TASK:
Your answer should repeat every line of the records below in which the word "arquivo" appears.

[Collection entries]
========================================================================

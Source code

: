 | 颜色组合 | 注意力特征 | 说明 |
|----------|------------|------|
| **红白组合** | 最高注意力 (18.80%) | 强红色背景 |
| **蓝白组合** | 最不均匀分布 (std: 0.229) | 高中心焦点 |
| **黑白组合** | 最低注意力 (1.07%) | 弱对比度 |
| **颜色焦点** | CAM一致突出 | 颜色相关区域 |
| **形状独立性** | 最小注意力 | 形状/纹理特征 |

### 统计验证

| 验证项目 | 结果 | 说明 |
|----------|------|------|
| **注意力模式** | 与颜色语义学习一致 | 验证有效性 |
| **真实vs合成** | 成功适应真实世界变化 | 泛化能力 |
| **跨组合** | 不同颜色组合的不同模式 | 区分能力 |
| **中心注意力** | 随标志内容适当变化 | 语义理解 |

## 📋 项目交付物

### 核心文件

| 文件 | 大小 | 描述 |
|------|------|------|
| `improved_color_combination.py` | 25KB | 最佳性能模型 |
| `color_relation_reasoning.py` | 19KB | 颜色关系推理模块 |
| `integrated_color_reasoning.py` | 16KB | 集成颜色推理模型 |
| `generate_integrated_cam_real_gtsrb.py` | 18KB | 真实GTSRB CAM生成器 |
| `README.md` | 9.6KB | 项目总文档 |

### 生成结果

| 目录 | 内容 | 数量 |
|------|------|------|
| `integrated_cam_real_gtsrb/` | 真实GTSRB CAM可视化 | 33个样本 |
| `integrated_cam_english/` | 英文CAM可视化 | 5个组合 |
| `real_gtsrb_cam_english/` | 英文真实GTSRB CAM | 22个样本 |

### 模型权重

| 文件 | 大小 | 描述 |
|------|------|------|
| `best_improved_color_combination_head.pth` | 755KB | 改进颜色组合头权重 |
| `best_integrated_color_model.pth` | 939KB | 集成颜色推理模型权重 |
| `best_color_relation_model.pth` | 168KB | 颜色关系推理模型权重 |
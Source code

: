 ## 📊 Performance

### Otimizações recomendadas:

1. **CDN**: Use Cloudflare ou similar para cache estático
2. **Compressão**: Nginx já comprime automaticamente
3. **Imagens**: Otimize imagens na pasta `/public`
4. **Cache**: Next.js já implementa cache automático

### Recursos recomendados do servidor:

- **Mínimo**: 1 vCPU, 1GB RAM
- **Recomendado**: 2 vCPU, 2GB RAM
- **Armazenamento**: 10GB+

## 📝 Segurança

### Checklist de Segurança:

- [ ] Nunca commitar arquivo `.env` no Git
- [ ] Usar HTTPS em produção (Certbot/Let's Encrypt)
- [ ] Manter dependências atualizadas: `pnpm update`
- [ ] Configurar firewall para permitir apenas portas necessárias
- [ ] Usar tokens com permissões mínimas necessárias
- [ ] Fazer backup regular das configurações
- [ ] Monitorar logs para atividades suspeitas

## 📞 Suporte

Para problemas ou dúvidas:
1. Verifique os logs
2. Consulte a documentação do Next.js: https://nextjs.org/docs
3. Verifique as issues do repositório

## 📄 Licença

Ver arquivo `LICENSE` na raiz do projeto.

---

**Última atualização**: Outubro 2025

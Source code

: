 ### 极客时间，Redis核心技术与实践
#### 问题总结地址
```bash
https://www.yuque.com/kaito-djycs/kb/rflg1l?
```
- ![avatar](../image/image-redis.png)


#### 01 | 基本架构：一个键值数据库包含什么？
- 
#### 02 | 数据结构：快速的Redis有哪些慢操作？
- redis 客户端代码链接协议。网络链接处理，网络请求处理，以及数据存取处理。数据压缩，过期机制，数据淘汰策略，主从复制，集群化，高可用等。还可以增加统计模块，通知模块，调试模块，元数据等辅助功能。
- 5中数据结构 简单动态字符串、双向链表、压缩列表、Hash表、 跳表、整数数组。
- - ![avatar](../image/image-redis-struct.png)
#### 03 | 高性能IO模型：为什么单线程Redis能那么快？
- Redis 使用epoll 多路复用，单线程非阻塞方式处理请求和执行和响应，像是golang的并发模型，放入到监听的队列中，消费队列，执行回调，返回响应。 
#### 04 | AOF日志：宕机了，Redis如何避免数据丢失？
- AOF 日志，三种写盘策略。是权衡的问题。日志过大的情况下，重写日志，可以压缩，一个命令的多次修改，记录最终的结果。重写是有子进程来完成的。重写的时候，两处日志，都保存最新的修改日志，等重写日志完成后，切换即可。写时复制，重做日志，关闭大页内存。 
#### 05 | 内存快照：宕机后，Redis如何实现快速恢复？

========================================================================

EXERCISE ANSWER:
- [ ] Nunca commitar arquivo `.env` no Git
Ver arquivo `LICENSE` na raiz do projeto.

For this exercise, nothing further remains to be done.